5. The method according to any of claims 1-4, wherein the binder-free shaped ZSM-5 catalyst has a crush strength of 0.5 lb/mm or greater, preferably 1 lb/mm or greater.
6. The method according to any of claims 1-5, wherein the binder-free shaped ZSM-5 catalyst has Br0nsted acidity of at least 0.80 mmole/g, preferably of at least 0.85 mmole/g.
7. The method according to any of claims 1-6, wherein the binder- free shaped ZSM-5 catalyst has a mesopore volume in the pore width range of 50 A to 1000 A of at least 0.07 cc/g.
8. The method according to any of claims 1-7, wherein the solid biomass is a
lignocellulosic biomass.
9. The method according to any of claims 1-8, further comprising (d) regenerating the binder-free shaped ZSM-5 catalyst from step (c) at a temperature of about equal or greater than 390°C in the presence of an oxygen-containing gas thereby producing a regenerated catalyst and further conducting step (c) using such regenerated catalyst.
10. The method according to any of claims 1-9, wherein the binder- free shaped ZSM-5 catalyst has a silica to alumina molar ratio of at most 27 to 1, more preferably at most 26:1, even more preferably at most 25:1.
11. The method according to claim 9 wherein said regeneration is carried out at least 10 times.
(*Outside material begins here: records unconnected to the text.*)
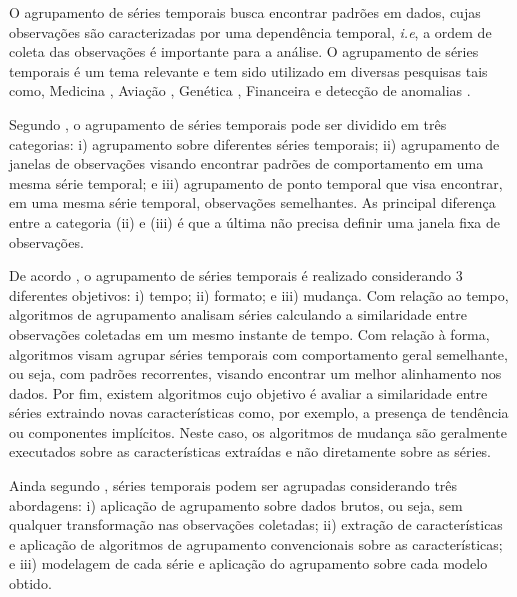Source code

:  
O agrupamento de séries temporais busca encontrar padrões em dados, cujas observações são caracterizadas por uma dependência temporal, \emph{i.e}, a ordem de coleta das observações é importante para a análise. O agrupamento de séries temporais é um tema relevante e tem sido utilizado em diversas pesquisas tais como, Medicina \cite{blei2015}, Aviação \cite{Ayhan2016} , Genética \cite{izakian}, Financeira \cite{durante} e detecção de anomalias \cite{Esling2012,Aghabozorgi2015}.


Segundo , o agrupamento de séries temporais pode ser dividido em três categorias: i) agrupamento sobre diferentes séries temporais; ii) agrupamento de janelas de observações visando encontrar padrões de comportamento em uma mesma série temporal; e iii) agrupamento de ponto temporal que visa encontrar, em uma mesma série temporal, observações semelhantes. As principal diferença entre a categoria (ii) e (iii) é que a última não precisa definir uma janela fixa de observações.

De acordo , o agrupamento de séries temporais é realizado considerando $3$ diferentes objetivos: i) tempo; ii) formato; e iii) mudança. Com relação ao tempo, algoritmos de agrupamento analisam séries calculando a similaridade entre observações coletadas em um mesmo instante de tempo. Com relação à forma, algoritmos visam agrupar séries temporais com comportamento geral semelhante, ou seja, com padrões recorrentes, visando encontrar um melhor alinhamento nos dados. Por fim, existem algoritmos cujo objetivo é avaliar a similaridade entre séries extraindo novas características como, por exemplo, a presença de tendência ou componentes implícitos. Neste caso, os algoritmos de mudança são geralmente executados sobre as características extraídas e não diretamente sobre as séries.

Ainda segundo , séries temporais podem ser agrupadas considerando três abordagens: i) aplicação de agrupamento sobre dados brutos, ou seja, sem qualquer transformação nas observações coletadas; ii) extração de características e aplicação de algoritmos de agrupamento convencionais sobre as características; e iii) modelagem de cada série e aplicação do agrupamento sobre cada modelo obtido.

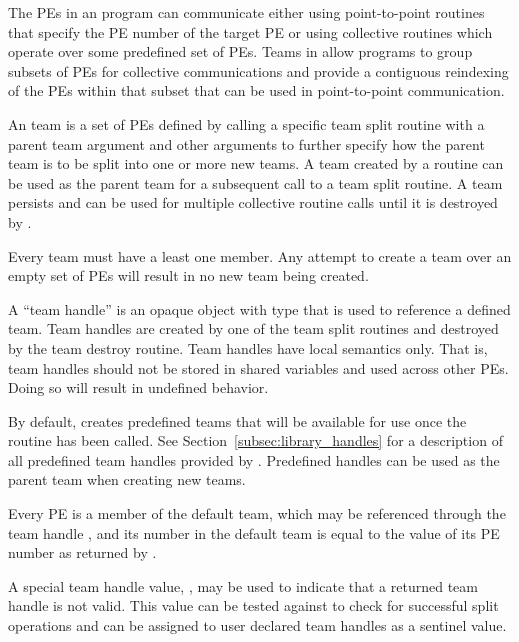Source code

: The \acp{PE} in an \openshmem program can communicate either using
point-to-point routines that specify the \ac{PE} number of the target
\ac{PE} or using collective routines which operate over some predefined
set of \acp{PE}. Teams in \openshmem allow programs to group subsets
of \acp{PE} for collective communications and provide a contiguous reindexing
of the \acp{PE} within that subset that can be used in point-to-point communication.

An \openshmem team is a set of \acp{PE} defined by calling a specific team
split routine with a parent team argument and other arguments to further
specify how the parent team is to be split into one or more new teams.
A team created by a  routine can be used as the parent team
for a subsequent call to a team split routine.  A team persists and can
be used for multiple collective routine calls until it is destroyed by
.

Every team must have a least one member. Any attempt to create a team over an
empty set of \acp{PE} will result in no new team being created.

A ``team handle'' is an opaque object with type  that is used
to reference a defined team.  Team handles are created by one of the team split
routines and destroyed by the team destroy routine. Team handles have local
semantics only. That is, team handles should not be stored in shared variables
and used across other \acp{PE}. Doing so will result in undefined behavior.

By default, \openshmem creates predefined teams that will be available
for use once the routine  has been called. See
Section~\ref{subsec:library_handles} for a description of all predefined team handles
provided by \openshmem. Predefined  handles can be used as
the parent team when creating new \openshmem teams.

Every \ac{PE} is a member of the default team, which may be referenced
through the team handle ,
and its number in the default team is equal to the
value of its \ac{PE} number as returned by .

A special team handle value, , may be used to
indicate that a returned team handle is not valid. This value can be tested
against to check for successful split operations and can be assigned to user
declared team handles as a sentinel value.

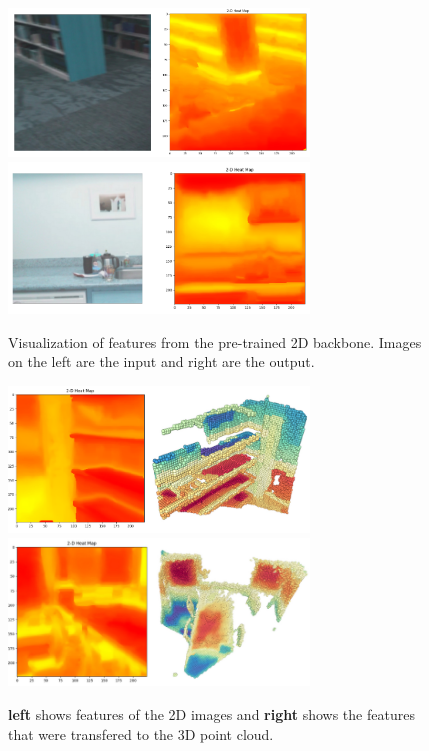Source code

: \documentclass[10pt,twocolumn,letterpaper]{article}
\begin{document}
\begin{figure}
    \centering
    \includegraphics[width=8cm]{images/experiments/25.02.2022-image-pretrain-vis2.png}
    \includegraphics[width=8cm]{images/experiments/25.02.2022-image-pretrain-vis1.png}
    \caption{Visualization of features from the pre-trained 2D backbone. Images on the left are the input and right are the output.}
    \label{fig:features2dvis}
\end{figure}

\begin{figure}
    \centering
    \includegraphics[width=8cm]{images/experiments/image-to-point-vis1.png}
    \includegraphics[width=8cm]{images/experiments/image-to-point-vis2.png}
    \caption{\textbf{left} shows features of the 2D images and \textbf{right} shows the features that were transfered to the 3D point cloud.}
    \label{fig:features2d-3dvis}
\end{figure}
\end{document}
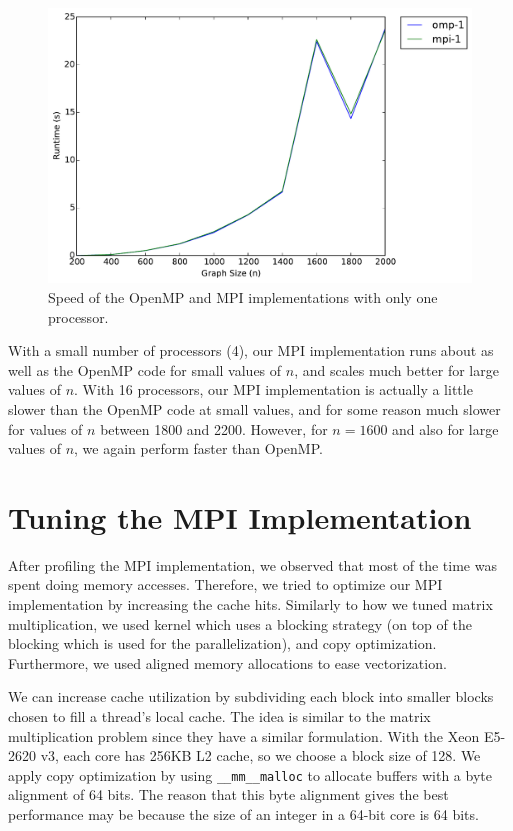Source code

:\documentclass[11pt]{article}
\begin{document}
\begin{figure}[h]
	\centering
	\includegraphics[width=.8\textwidth]{serial.pdf}
	\caption{Speed of the OpenMP and MPI implementations with only one processor.}
	\label{fig:serial}
\end{figure}

With a small number of processors (4), our MPI implementation runs about as well as the OpenMP code for small values of $n$, and scales much better for large values of $n$.
With 16 processors, our MPI implementation is actually a little slower than the OpenMP code at small values, and for some reason much slower for values of $n$ between 1800 and 2200.
However, for $n = 1600$ and also for large values of $n$, we again perform faster than OpenMP.


\section{Tuning the MPI Implementation}
After profiling the MPI implementation, we observed that most of the time was spent doing memory accesses. Therefore, we tried to optimize our MPI implementation by increasing the cache hits. 
Similarly to how we tuned matrix multiplication, we used kernel which uses a blocking strategy (on top of the blocking which is used for the parallelization), and copy optimization. 
Furthermore, we used aligned memory allocations to ease vectorization. 


We can increase cache utilization by subdividing each block into smaller blocks chosen to fill a thread's local cache.
The idea is similar to the matrix multiplication problem since they have a similar formulation.
With the Xeon E5-2620 v3, each core has 256KB L2 cache, so we choose a block size of 128. 
We apply copy optimization by using \texttt{\_\_mm\_\_malloc} to allocate buffers with a byte alignment of 64 bits. 
The reason that this byte alignment gives the best performance may be because the size of an integer in a 64-bit core is 64 bits. 
\end{document}
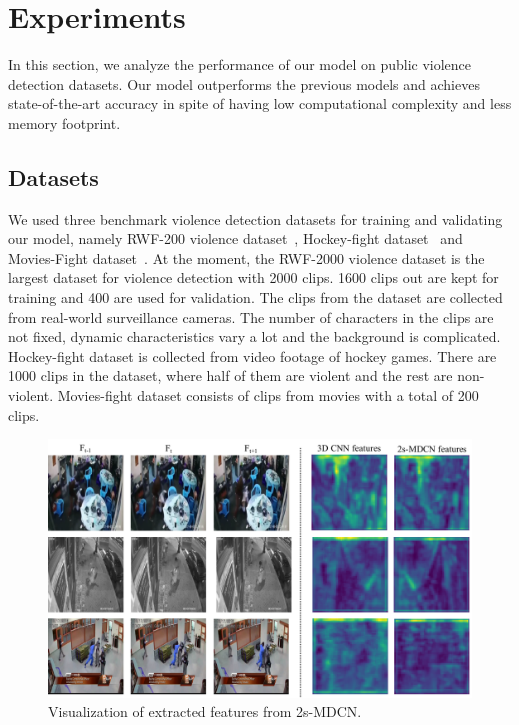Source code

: \section{Experiments}
    In this section, we analyze the performance of our model on public violence detection datasets. Our model outperforms the previous models and achieves state-of-the-art accuracy in spite of having low computational complexity and less memory footprint.

    \subsection{Datasets}
    We used three benchmark violence detection datasets for training and validating our model, namely  RWF-200 violence dataset~\cite{cheng2019rwf}, Hockey-fight dataset~\cite{hockey_nievas2011violence} and Movies-Fight dataset~\cite{movie_nievas2011violence}. 
    At the moment, the RWF-2000 violence dataset is the largest dataset for violence detection with 2000 clips. 1600 clips out are kept for training and 400 are used for validation. The clips from the dataset are collected from real-world surveillance cameras. The number of characters in the clips are not fixed, dynamic characteristics vary a lot and the background is complicated.
    Hockey-fight dataset is collected from video footage of hockey games. There are 1000 clips in the dataset, where half of them are violent and the rest are non-violent. Movies-fight dataset consists of clips from movies with a total of 200 clips. 
    
    \begin{figure}[]
	\centering
	\includegraphics[width=0.9\linewidth]{new_images/features.pdf}
	\caption{Visualization of extracted features from 2s-MDCN.}
	\label{fig:features_vis}
	\end{figure}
12. The method according to any of claims 1-11, wherein reacting at least a portion of the stable oxygenated hydrocarbon intermediate product with an acidic amorphous silica alumina catalyst at a temperature in the range from 300°C to 400°C prior to step c.
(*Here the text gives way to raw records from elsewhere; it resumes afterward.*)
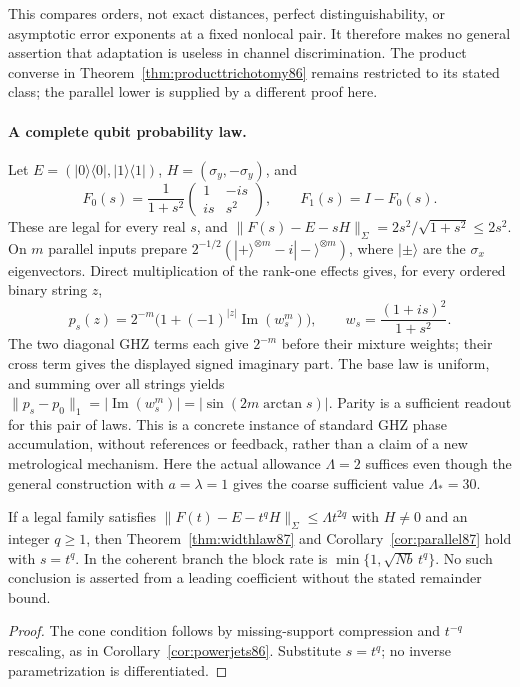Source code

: This compares orders, not exact distances, perfect distinguishability,
or asymptotic error exponents at a fixed nonlocal pair.  It therefore
makes no general assertion that adaptation is useless in channel
discrimination.  The product converse in
Theorem~\ref{thm:producttrichotomy86} remains restricted to its stated
class; the parallel lower is supplied by a different proof here.

\paragraph{A complete qubit probability law.}
Let $E=(|0\rangle\langle0|,|1\rangle\langle1|)$,
$H=(\sigma_y,-\sigma_y)$, and
\[
 F_0(s)=\frac1{1+s^2}
       \begin{pmatrix}1&-is\\is&s^2\end{pmatrix},\qquad
 F_1(s)=I-F_0(s).
\]
These are legal for every real $s$, and
$\|F(s)-E-sH\|_\Sigma=2s^2/\sqrt{1+s^2}\le2s^2$.
On $m$ parallel inputs prepare
$2^{-1/2}(|+\rangle^{\otimes m}-i|-\rangle^{\otimes m})$,
where $|\pm\rangle$ are the $\sigma_x$ eigenvectors.
Direct multiplication of the rank-one effects gives, for every
ordered binary string $z$,
\begin{equation}\label{eq:parallelqubit87}
 p_s(z)=2^{-m}\bigl(1+(-1)^{|z|}\operatorname{Im}(w_s^m)\bigr),
 \qquad w_s=\frac{(1+is)^2}{1+s^2}.
\end{equation}
The two diagonal GHZ terms each give $2^{-m}$ before their
mixture weights; their cross term gives the displayed signed
imaginary part.  The base law is uniform, and summing over all
strings yields
$\|p_s-p_0\|_1=|\operatorname{Im}(w_s^m)|
=|\sin(2m\arctan s)|$.  Parity is a sufficient readout for this
pair of laws.  This is a concrete instance of standard GHZ phase
accumulation, without references or feedback, rather than a
claim of a new metrological mechanism.  Here the actual allowance
$\Lambda=2$ suffices even though the general construction with
$a=\lambda=1$ gives the coarse sufficient value $\Lambda_*=30$.

\begin{corollary}\label{cor:widthpower87}
If a legal family satisfies
$\|F(t)-E-t^qH\|_{\Sigma}\le\Lambda t^{2q}$ with $H\ne0$
and an integer $q\ge1$, then Theorem~\ref{thm:widthlaw87} and
Corollary~\ref{cor:parallel87} hold with $s=t^q$.
In the coherent branch the block rate is
$\min\{1,\sqrt{Nb}\,t^q\}$.  No such conclusion is asserted
from a leading coefficient without the stated remainder bound.
\end{corollary}
\begin{proof}
The cone condition follows by missing-support compression and
$t^{-q}$ rescaling, as in Corollary~\ref{cor:powerjets86}.
Substitute $s=t^q$; no inverse parametrization is differentiated.
\end{proof}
13. A process for the production of a higher hydrocarbon from solid biomass, said process comprising:
a. providing a biomass solid containing cellulose, hemicellulose, and lignin; b. digesting and hydrodeoxygenating the biomass solid in a liquid digestive solvent in the presence of a hydrothermal hydrocatalytic catalyst and hydrogen at a temperature in the range of 110°C to less than 300°C and at a pressure in a range of from 20 bar to 200 bar, to form a stable oxygenated hydrocarbon intermediate product, said stable oxygenated hydrocarbon intermediate product having at least 60% of carbon in molecules having 9 carbon atoms or less;
c. contacting at least a portion of the stable oxygenated hydrocarbon intermediate product with a binder-free shaped ZSM-5 catalyst having zeolite content of greater than 98%, silica to alumina molar ratio of at most 28 to 1 and an Br0nsted acidity of at least 0.80 mmole/g., at a temperature in the range from 325°C to about 425 °C producing water and an aromatics-rich higher hydrocarbons stream having at least 50wt% of aromatics containing hydrocarbon based on the aromatics-rich hydrocarbons stream; and
d. regenerating the binder-free shaped ZSM-5 catalyst from step (c) at a temperature of about equal or greater than 390°C in the presence of an oxygen- containing gas thereby producing a regenerated catalyst and further conducting step (c) using such regenerated catalyst.